(Stored data entries)
▼
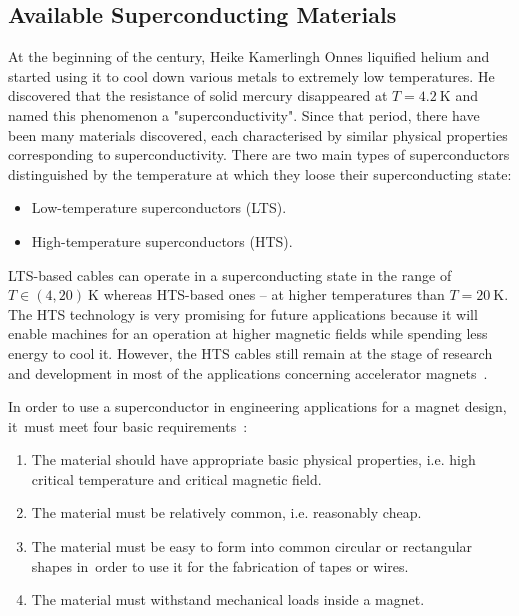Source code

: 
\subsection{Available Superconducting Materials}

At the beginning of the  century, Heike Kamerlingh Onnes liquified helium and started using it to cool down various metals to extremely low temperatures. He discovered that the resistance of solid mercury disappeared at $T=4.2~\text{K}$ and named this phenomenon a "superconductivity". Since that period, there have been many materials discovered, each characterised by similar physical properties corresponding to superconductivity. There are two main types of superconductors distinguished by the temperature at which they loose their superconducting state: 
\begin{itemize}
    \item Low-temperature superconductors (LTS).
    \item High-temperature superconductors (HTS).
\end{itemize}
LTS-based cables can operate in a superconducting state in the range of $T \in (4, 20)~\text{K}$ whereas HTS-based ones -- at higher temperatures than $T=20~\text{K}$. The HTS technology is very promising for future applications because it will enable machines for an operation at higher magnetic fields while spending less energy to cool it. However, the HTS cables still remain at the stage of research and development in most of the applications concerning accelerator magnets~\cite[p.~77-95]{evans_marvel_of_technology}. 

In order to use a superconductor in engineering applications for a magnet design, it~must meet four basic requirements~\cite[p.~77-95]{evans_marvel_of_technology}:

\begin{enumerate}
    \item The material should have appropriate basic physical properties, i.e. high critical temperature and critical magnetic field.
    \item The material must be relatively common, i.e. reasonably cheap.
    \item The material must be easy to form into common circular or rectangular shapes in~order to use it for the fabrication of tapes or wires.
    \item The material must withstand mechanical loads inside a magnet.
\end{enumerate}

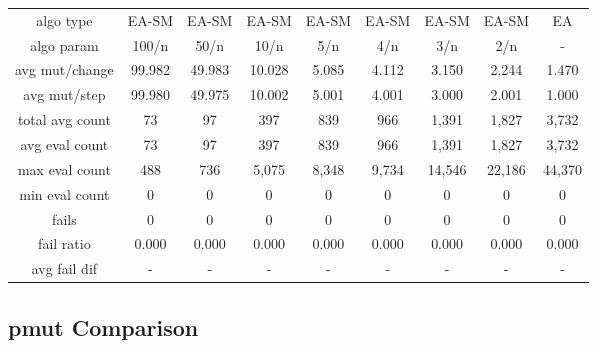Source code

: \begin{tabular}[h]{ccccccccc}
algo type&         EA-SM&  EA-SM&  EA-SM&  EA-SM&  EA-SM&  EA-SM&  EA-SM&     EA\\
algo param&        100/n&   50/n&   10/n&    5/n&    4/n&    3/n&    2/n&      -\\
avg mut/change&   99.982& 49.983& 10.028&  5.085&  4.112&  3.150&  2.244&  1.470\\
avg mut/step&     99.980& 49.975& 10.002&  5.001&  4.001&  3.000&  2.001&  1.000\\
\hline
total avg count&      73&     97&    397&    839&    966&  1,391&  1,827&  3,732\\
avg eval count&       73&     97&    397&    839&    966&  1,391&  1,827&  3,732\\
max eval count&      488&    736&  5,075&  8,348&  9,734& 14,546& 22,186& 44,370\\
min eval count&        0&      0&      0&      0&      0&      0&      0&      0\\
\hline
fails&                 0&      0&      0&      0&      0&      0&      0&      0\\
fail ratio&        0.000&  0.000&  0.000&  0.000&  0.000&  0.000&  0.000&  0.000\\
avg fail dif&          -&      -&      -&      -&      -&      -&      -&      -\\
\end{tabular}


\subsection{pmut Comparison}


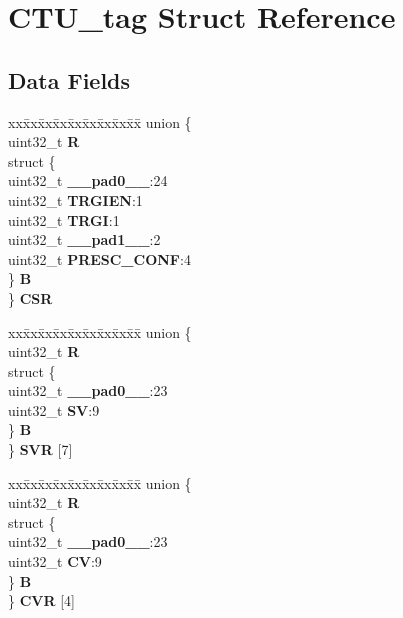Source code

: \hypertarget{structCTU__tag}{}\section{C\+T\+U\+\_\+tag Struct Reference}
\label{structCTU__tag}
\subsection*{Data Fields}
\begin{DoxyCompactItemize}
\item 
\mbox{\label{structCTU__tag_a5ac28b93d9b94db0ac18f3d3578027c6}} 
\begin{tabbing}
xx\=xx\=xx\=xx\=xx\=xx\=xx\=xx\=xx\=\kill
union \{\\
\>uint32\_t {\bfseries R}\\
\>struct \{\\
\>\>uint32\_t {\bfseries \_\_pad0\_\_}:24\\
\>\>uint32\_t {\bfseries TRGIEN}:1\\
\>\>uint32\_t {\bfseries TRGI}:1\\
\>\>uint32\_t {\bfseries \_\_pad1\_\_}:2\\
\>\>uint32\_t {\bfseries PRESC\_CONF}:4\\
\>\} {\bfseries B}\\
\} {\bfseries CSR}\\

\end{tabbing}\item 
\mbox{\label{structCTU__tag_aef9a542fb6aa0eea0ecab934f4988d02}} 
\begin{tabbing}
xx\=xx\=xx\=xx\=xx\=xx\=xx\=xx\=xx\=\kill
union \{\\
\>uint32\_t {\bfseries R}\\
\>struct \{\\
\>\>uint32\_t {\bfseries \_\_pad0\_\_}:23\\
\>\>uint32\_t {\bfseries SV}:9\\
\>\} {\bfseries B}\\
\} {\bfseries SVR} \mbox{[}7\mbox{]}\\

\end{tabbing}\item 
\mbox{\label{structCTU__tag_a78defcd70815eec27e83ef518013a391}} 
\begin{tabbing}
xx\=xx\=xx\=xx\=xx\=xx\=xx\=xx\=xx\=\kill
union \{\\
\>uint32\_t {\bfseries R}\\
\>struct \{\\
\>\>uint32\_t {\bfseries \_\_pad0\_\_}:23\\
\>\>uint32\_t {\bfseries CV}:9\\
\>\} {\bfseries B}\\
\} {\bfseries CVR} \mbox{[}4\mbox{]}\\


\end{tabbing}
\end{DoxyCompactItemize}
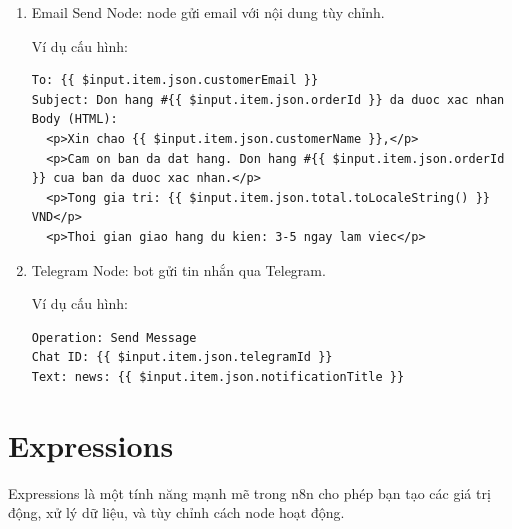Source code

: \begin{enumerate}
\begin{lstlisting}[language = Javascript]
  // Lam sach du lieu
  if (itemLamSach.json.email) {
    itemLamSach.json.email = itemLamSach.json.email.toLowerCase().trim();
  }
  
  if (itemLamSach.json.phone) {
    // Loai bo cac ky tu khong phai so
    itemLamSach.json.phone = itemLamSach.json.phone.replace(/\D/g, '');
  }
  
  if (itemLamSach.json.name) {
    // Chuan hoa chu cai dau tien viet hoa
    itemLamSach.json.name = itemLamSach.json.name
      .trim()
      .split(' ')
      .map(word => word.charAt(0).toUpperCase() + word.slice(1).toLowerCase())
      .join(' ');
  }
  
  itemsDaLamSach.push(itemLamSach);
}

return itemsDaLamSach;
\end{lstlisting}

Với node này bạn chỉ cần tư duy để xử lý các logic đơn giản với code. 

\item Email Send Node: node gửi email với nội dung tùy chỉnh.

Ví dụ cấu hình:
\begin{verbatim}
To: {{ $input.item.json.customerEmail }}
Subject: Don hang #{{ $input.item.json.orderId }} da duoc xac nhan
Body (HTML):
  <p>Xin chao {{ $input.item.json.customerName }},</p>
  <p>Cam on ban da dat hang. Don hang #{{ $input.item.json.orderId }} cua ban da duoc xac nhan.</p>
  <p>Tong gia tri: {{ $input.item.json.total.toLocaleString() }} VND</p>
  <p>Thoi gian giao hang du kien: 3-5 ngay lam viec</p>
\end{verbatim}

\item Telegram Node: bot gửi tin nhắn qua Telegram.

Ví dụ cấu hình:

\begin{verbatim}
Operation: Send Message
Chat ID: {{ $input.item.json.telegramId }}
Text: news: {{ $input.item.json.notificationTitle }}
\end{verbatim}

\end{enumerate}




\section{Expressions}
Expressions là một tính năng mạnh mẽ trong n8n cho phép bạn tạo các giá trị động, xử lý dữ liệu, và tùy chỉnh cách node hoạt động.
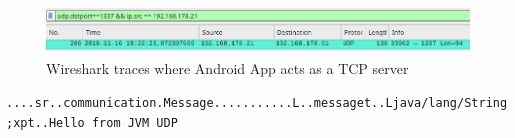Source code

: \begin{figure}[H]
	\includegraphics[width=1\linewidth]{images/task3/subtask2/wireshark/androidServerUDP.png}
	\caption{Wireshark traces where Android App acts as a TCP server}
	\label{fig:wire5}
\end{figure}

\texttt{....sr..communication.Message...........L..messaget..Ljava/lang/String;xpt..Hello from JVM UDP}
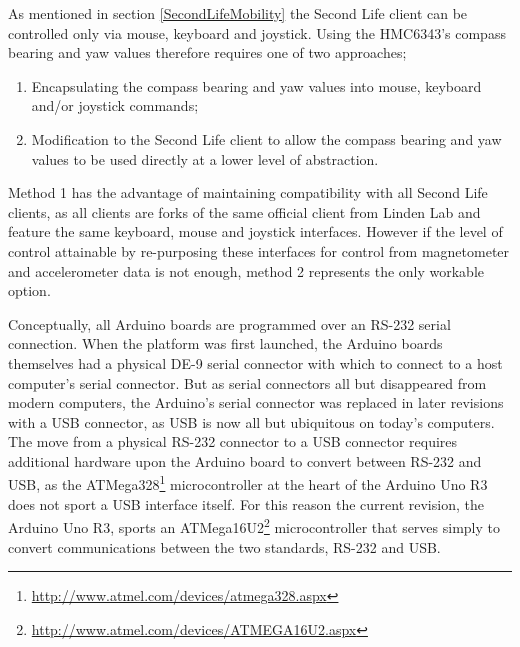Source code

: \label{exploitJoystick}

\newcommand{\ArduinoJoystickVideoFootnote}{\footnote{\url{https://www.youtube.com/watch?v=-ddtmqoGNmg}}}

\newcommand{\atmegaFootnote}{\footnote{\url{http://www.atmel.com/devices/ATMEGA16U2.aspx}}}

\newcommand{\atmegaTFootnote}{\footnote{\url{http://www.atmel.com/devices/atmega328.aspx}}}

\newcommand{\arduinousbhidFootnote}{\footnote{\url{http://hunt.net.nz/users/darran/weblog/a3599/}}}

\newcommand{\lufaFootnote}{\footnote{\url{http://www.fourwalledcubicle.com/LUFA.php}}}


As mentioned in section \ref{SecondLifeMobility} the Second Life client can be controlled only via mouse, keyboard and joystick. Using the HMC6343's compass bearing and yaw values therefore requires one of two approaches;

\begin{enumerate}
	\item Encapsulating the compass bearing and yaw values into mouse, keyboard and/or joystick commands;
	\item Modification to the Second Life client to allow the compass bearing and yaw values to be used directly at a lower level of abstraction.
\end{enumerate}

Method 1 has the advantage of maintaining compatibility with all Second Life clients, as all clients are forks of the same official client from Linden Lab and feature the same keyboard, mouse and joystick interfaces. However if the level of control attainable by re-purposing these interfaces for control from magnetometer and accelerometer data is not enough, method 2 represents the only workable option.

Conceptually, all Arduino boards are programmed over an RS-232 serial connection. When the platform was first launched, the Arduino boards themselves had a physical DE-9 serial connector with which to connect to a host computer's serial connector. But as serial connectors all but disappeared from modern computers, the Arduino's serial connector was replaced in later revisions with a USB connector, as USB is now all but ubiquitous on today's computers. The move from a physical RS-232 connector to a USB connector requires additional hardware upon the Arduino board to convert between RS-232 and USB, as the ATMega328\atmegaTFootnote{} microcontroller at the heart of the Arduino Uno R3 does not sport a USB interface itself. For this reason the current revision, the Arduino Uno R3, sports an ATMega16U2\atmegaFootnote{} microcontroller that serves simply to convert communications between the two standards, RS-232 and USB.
▲
- _Task prompt_: Only lines containing "input" belong in the answer; copy every such line from the records.

- _Solution_:
To: {{ $input.item.json.customerEmail }}
Subject: Don hang #{{ $input.item.json.orderId }} da duoc xac nhan
  <p>Xin chao {{ $input.item.json.customerName }},</p>
  <p>Cam on ban da dat hang. Don hang #{{ $input.item.json.orderId }} cua ban da duoc xac nhan.</p>
  <p>Tong gia tri: {{ $input.item.json.total.toLocaleString() }} VND</p>
Chat ID: {{ $input.item.json.telegramId }}
Text: news: {{ $input.item.json.notificationTitle }}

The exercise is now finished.